:: WHAT IS NEEDED ::
Give again, unaltered, the lines of the listing below that run from the line having "For more verbose" through the line having "## Known Limitations".

================================

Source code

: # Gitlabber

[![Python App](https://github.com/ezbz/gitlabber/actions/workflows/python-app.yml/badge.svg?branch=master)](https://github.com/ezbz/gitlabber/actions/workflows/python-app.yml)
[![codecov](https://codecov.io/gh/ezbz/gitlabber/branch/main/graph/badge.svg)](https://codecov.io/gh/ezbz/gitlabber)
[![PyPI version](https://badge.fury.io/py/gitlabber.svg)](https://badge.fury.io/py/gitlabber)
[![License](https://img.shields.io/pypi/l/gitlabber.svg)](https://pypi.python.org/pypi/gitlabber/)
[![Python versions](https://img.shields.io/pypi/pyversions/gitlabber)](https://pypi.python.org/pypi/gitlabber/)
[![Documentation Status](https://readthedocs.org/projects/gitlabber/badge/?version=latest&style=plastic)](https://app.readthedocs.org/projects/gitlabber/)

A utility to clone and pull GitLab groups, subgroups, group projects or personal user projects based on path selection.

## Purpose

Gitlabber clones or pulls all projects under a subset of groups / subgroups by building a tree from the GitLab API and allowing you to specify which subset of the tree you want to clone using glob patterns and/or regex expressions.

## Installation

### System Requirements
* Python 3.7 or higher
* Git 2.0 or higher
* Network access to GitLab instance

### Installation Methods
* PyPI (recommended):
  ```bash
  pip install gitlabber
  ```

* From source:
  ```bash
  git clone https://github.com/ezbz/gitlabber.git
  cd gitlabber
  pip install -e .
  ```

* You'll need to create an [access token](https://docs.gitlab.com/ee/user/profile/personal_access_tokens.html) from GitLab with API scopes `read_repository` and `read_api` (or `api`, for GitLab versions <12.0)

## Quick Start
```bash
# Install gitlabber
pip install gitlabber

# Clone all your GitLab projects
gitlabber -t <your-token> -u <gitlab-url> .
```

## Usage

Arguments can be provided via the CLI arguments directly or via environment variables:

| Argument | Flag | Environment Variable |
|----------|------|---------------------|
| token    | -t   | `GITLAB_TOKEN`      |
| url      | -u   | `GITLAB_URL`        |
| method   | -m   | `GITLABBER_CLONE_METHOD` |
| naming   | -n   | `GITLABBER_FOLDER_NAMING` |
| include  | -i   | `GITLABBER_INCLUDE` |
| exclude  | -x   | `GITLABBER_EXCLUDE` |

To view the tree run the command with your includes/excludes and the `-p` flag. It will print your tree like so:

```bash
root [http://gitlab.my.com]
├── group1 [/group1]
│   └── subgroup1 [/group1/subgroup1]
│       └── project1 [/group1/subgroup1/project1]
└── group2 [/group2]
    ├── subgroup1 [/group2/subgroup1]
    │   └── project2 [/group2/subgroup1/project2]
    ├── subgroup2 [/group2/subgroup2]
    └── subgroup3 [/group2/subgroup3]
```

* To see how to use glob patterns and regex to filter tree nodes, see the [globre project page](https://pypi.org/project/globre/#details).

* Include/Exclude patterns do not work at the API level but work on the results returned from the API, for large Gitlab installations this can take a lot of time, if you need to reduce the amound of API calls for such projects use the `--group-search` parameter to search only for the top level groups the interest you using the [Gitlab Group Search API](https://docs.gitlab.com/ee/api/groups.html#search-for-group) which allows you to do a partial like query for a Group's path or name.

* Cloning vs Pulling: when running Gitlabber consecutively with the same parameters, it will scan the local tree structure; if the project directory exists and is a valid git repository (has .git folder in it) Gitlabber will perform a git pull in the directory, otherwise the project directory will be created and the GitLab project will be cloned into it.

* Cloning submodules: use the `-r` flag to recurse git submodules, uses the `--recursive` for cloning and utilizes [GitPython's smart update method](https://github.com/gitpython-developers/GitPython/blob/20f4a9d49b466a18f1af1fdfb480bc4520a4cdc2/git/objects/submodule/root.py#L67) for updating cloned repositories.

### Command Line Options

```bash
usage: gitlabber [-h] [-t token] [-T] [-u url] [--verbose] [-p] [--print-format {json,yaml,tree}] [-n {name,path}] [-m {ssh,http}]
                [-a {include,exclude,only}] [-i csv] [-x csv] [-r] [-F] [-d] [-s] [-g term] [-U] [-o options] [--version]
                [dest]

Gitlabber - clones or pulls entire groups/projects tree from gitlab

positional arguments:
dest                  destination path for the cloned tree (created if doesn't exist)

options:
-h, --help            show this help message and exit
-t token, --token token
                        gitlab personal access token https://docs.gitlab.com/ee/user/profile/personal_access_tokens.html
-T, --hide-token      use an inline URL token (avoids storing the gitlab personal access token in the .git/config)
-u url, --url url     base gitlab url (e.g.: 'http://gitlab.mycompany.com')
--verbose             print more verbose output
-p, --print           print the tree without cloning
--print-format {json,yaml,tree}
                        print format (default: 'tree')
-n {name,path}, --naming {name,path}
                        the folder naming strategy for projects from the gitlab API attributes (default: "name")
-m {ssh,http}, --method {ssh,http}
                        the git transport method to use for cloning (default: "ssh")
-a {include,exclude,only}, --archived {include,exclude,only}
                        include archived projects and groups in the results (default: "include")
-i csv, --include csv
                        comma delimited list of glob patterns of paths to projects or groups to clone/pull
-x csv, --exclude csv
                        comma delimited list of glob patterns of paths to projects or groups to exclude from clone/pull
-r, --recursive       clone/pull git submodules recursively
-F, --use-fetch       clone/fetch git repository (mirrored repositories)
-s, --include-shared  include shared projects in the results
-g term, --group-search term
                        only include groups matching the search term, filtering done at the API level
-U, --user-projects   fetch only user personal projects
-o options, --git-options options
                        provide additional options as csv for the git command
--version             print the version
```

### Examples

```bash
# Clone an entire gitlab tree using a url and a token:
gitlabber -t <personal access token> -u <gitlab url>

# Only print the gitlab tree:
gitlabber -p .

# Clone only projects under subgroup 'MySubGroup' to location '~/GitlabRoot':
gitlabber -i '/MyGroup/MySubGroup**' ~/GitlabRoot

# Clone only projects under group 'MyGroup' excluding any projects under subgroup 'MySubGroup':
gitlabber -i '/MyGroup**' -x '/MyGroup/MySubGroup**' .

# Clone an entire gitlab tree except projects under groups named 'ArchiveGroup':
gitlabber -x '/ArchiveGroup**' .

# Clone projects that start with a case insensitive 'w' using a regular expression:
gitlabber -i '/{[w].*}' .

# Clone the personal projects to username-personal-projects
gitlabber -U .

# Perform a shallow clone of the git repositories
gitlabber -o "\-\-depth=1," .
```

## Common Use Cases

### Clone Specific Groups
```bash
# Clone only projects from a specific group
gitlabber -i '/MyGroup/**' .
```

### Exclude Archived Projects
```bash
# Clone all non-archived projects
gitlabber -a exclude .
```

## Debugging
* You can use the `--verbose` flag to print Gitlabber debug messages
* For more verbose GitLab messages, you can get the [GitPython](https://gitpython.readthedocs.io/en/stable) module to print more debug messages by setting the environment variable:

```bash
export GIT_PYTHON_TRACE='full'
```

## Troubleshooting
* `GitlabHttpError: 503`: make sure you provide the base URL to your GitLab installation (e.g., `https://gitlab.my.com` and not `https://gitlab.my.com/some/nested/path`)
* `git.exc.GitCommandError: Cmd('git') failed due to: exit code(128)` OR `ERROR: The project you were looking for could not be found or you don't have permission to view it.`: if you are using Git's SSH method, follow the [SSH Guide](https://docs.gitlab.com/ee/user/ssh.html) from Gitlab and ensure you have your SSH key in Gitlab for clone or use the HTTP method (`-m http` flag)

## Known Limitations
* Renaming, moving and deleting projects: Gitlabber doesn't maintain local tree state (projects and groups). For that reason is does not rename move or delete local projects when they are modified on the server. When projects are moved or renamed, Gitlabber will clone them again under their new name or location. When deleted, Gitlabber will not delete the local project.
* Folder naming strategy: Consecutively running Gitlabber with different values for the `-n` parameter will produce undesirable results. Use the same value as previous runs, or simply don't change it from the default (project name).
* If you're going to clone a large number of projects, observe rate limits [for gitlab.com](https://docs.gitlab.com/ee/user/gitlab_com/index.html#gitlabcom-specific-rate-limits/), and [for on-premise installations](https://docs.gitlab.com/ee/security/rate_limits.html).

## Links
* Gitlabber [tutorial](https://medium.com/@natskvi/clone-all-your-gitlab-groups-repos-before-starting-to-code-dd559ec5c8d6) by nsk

================================

:: EXERCISE OUTPUT ::
* For more verbose GitLab messages, you can get the [GitPython](https://gitpython.readthedocs.io/en/stable) module to print more debug messages by setting the environment variable:

```bash
export GIT_PYTHON_TRACE='full'
```

## Troubleshooting
* `GitlabHttpError: 503`: make sure you provide the base URL to your GitLab installation (e.g., `https://gitlab.my.com` and not `https://gitlab.my.com/some/nested/path`)
* `git.exc.GitCommandError: Cmd('git') failed due to: exit code(128)` OR `ERROR: The project you were looking for could not be found or you don't have permission to view it.`: if you are using Git's SSH method, follow the [SSH Guide](https://docs.gitlab.com/ee/user/ssh.html) from Gitlab and ensure you have your SSH key in Gitlab for clone or use the HTTP method (`-m http` flag)

## Known Limitations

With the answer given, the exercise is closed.